[Supplied entries — start]

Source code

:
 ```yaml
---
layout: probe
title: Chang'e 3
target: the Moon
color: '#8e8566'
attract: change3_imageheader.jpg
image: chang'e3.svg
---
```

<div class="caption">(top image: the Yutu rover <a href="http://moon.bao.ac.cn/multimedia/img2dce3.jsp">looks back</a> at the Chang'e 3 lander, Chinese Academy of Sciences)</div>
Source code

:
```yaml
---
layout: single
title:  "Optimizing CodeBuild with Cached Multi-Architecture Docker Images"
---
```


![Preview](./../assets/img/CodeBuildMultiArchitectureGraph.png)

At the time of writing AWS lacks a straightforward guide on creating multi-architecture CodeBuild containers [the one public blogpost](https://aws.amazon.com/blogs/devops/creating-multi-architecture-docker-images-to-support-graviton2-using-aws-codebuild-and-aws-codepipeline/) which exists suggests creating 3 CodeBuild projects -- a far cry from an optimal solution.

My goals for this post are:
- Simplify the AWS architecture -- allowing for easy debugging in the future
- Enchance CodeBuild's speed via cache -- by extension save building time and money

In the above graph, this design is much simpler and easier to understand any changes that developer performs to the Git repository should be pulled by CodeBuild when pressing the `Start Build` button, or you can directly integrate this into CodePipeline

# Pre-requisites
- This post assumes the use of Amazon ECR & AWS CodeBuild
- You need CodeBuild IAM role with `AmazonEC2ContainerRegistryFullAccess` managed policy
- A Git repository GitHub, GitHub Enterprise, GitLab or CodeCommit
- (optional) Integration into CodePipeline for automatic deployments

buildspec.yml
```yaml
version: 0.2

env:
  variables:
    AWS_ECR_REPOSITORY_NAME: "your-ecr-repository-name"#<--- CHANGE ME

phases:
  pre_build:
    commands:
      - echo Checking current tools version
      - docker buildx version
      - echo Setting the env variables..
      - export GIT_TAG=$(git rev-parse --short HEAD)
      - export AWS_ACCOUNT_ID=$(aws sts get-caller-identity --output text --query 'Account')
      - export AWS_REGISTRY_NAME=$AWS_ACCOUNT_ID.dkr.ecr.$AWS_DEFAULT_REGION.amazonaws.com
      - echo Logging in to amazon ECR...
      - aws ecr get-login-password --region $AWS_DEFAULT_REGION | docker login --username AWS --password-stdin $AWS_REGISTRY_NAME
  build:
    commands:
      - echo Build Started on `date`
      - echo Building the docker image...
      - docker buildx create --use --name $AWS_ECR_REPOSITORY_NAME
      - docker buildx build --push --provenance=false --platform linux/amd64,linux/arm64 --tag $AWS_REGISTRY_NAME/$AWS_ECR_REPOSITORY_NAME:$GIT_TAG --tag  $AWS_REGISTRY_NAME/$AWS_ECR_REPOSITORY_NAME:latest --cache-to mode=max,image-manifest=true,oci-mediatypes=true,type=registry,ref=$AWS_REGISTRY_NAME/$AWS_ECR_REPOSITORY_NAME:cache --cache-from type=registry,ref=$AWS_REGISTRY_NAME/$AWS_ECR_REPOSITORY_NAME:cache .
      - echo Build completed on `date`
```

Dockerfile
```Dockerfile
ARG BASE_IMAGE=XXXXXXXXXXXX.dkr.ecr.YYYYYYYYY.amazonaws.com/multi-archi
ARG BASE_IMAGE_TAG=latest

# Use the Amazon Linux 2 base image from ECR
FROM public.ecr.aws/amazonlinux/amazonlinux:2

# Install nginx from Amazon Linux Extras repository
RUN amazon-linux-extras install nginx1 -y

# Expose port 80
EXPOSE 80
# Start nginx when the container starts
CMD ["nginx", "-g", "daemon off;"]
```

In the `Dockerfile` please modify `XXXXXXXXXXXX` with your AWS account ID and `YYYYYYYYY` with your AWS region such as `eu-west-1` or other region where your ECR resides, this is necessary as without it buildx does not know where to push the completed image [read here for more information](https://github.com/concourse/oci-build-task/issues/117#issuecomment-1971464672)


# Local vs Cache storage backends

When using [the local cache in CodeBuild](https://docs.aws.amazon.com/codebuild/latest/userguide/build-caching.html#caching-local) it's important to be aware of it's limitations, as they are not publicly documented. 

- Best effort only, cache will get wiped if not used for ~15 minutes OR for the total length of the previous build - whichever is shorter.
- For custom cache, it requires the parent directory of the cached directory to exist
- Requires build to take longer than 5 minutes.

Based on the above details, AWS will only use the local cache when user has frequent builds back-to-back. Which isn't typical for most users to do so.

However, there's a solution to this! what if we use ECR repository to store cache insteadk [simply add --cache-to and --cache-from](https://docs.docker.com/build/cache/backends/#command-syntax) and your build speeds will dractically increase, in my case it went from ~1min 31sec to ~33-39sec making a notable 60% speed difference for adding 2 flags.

[Supplied entries — finish]

(Instructions for the task): For each line above that contains the word "date", make a copy.

(Response to the exercise):
      - echo Build Started on `date`
      - echo Build completed on `date`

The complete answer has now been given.